> **AIM OF THE TASK**
Take each line below that has "Siabell" and copy it.
[[ DATA EXCERPTS open ]]
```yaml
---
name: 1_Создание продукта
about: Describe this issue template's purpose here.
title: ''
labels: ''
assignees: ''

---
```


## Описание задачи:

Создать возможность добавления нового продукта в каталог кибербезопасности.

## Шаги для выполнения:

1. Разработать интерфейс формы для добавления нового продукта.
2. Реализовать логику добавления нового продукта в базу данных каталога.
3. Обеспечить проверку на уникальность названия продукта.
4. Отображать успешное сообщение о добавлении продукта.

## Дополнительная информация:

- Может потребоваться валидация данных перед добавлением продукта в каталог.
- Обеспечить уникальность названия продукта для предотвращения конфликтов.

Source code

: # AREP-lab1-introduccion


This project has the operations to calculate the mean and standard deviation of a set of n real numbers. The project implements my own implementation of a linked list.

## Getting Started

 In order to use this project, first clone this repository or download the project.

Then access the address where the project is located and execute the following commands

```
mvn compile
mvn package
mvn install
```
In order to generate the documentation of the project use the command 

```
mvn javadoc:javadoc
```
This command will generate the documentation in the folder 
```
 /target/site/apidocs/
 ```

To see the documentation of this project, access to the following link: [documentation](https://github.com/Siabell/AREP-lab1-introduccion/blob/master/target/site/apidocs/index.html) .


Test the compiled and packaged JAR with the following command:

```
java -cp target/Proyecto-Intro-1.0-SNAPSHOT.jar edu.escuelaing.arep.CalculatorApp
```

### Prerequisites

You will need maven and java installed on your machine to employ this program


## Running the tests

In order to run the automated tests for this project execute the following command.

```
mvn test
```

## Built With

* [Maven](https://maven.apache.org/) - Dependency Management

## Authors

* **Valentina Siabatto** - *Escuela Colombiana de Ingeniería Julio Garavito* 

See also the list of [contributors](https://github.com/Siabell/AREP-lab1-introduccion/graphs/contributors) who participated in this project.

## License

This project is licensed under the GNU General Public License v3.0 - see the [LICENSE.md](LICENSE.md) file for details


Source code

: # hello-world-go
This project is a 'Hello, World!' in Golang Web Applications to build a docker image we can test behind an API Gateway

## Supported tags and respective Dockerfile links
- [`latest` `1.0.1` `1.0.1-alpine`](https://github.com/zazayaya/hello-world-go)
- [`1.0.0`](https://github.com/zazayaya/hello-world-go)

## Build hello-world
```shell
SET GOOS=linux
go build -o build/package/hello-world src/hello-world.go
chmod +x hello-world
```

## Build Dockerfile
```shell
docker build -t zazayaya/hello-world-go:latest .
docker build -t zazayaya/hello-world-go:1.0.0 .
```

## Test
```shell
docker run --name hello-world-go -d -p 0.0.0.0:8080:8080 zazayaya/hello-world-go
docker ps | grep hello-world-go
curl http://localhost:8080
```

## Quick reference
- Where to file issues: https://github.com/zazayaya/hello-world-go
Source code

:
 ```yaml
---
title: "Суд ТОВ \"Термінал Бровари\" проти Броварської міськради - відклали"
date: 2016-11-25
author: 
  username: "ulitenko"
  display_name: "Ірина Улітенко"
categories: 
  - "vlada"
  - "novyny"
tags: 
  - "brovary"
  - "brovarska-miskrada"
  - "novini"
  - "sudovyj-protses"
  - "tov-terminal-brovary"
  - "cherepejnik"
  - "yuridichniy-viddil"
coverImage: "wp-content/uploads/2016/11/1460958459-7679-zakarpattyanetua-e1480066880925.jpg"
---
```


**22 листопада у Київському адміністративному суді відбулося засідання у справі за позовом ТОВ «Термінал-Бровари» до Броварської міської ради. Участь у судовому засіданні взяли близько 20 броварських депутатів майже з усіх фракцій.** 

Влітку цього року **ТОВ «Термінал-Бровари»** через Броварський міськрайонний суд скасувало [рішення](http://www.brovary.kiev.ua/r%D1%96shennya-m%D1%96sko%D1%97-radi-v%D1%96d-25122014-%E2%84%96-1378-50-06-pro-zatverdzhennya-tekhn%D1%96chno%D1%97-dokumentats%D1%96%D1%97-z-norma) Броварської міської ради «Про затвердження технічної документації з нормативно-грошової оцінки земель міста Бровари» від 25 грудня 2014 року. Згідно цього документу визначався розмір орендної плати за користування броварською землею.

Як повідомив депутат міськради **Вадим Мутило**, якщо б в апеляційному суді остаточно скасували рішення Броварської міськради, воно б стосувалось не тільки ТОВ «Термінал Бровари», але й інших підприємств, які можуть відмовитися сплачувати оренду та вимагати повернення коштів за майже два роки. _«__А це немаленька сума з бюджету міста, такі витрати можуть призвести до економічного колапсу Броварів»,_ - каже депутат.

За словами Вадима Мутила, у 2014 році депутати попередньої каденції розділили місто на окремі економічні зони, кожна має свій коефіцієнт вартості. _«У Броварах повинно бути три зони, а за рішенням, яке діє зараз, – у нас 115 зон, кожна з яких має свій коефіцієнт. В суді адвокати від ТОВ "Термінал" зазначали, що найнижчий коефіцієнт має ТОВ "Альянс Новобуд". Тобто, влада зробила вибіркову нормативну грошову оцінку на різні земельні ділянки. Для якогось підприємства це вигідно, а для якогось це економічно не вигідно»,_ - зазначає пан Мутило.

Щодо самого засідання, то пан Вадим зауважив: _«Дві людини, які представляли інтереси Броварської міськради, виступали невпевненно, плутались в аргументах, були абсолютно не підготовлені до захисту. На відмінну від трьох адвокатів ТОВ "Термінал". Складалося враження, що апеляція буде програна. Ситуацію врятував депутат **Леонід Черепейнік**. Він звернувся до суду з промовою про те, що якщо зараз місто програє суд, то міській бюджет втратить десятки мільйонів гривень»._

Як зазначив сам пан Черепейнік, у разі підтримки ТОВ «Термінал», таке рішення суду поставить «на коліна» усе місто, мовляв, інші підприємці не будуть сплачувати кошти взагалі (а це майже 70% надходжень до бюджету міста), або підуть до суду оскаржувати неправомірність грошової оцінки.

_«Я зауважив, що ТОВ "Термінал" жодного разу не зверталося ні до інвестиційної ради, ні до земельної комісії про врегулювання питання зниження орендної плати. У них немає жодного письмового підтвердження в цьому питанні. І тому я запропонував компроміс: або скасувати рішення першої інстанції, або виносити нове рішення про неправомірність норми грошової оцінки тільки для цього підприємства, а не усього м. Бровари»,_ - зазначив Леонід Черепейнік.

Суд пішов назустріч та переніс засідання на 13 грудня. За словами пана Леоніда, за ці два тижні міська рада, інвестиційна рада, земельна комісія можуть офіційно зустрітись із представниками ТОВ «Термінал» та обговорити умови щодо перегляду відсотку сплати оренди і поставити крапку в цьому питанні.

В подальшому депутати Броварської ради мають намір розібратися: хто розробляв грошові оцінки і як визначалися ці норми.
[[ DATA EXCERPTS closed ]]
> **YOUR RESPONSE**
To see the documentation of this project, access to the following link: [documentation](https://github.com/Siabell/AREP-lab1-introduccion/blob/master/target/site/apidocs/index.html) .
See also the list of [contributors](https://github.com/Siabell/AREP-lab1-introduccion/graphs/contributors) who participated in this project.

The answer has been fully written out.